(Items from a dataset)
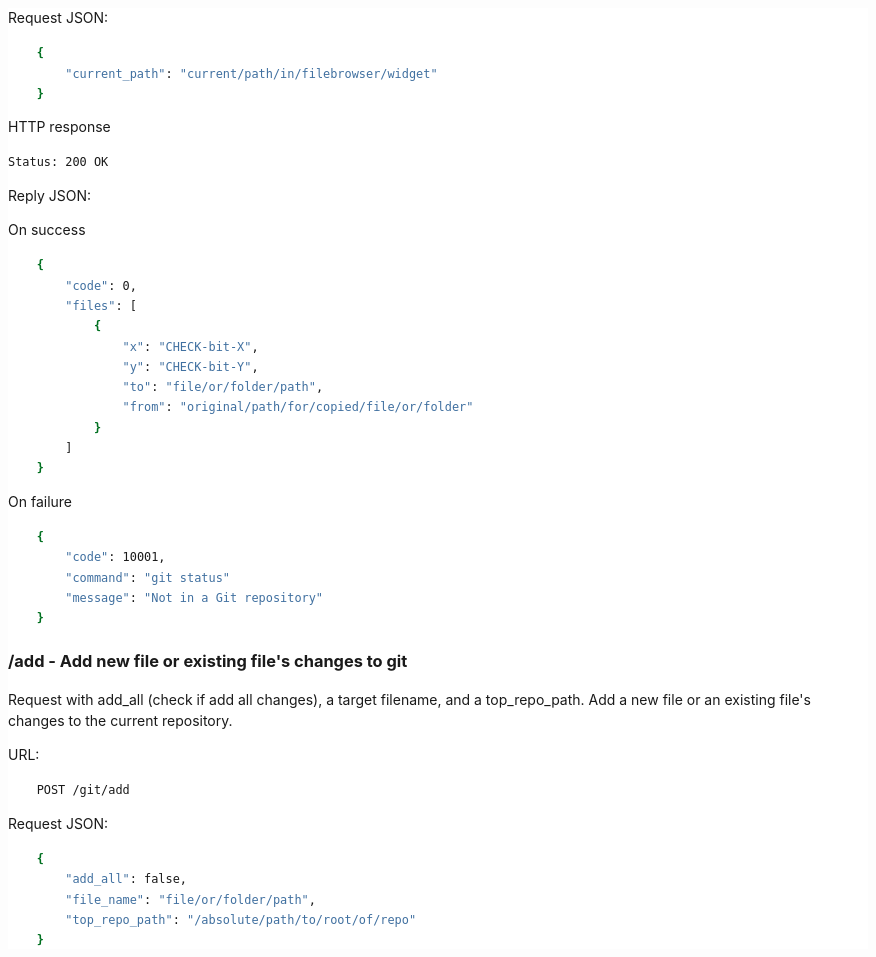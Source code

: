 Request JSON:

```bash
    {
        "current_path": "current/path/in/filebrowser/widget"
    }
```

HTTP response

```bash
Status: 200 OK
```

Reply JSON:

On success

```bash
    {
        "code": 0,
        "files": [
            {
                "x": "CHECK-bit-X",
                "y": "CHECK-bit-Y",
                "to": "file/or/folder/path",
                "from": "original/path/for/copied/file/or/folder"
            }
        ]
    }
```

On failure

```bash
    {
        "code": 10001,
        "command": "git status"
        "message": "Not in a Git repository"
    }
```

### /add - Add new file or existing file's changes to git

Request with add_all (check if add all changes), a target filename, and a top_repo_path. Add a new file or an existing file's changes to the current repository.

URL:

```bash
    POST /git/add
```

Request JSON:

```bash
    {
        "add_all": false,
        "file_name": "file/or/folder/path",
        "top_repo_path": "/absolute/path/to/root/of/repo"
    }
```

* * *

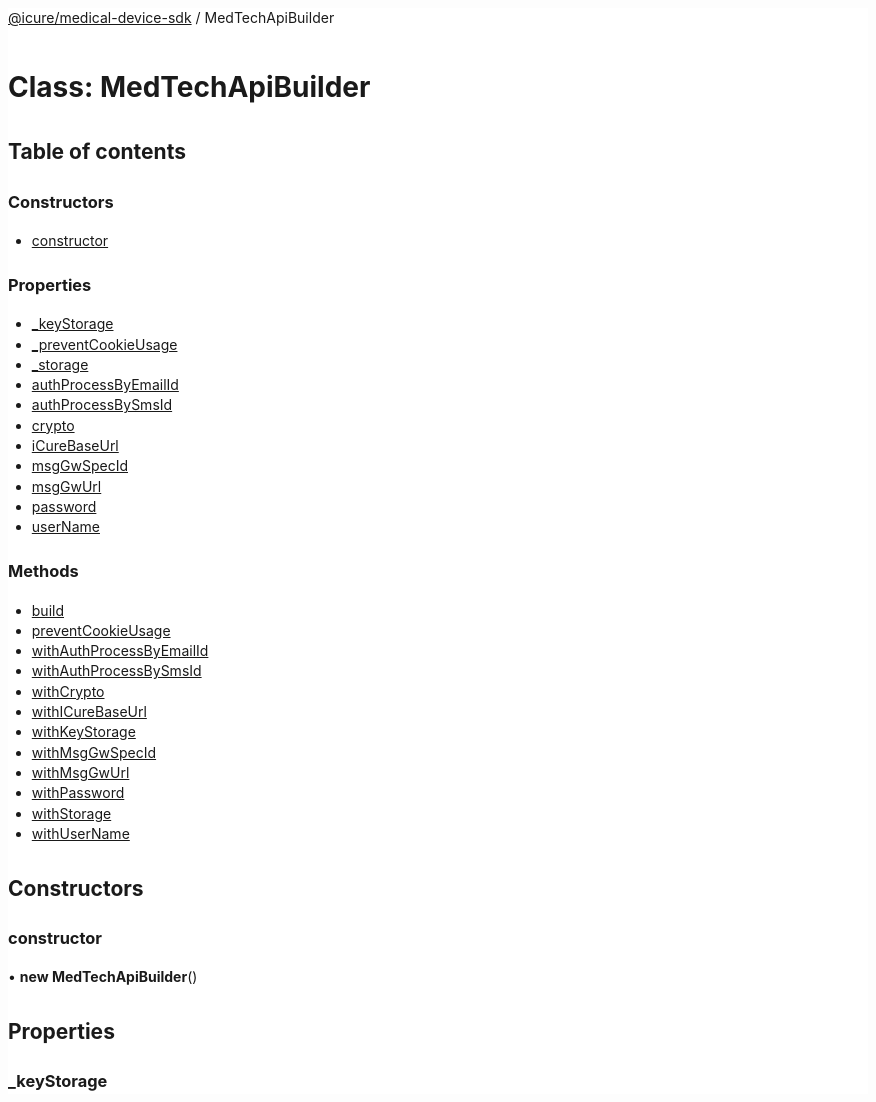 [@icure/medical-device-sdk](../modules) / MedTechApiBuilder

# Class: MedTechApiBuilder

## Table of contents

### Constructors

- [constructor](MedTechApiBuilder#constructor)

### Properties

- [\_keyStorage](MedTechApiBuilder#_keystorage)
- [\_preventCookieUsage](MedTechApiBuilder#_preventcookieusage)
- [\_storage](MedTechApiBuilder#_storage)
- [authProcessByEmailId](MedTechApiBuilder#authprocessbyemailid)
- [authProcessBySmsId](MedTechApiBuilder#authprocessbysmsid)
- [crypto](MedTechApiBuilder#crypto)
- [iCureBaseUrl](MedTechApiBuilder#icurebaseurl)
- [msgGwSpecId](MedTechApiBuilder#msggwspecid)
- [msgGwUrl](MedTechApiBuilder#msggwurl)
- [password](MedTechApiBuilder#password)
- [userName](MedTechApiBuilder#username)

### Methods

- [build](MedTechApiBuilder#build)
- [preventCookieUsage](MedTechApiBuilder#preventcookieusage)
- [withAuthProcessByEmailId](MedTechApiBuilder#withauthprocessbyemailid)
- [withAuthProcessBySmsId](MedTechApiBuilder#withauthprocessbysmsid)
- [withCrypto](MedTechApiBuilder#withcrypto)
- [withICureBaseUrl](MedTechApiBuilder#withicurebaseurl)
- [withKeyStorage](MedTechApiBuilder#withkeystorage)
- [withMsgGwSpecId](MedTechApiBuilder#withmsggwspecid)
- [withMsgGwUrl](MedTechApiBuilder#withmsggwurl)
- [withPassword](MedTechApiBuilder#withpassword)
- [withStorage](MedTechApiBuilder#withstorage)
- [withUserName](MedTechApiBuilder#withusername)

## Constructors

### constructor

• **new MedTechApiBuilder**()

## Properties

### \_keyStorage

_Work item_
Search the records for the word "Request", then list every line that has it.

_Result_
: Request JSON:
Request with add_all (check if add all changes), a target filename, and a top_repo_path. Add a new file or an existing file's changes to the current repository.
Request JSON:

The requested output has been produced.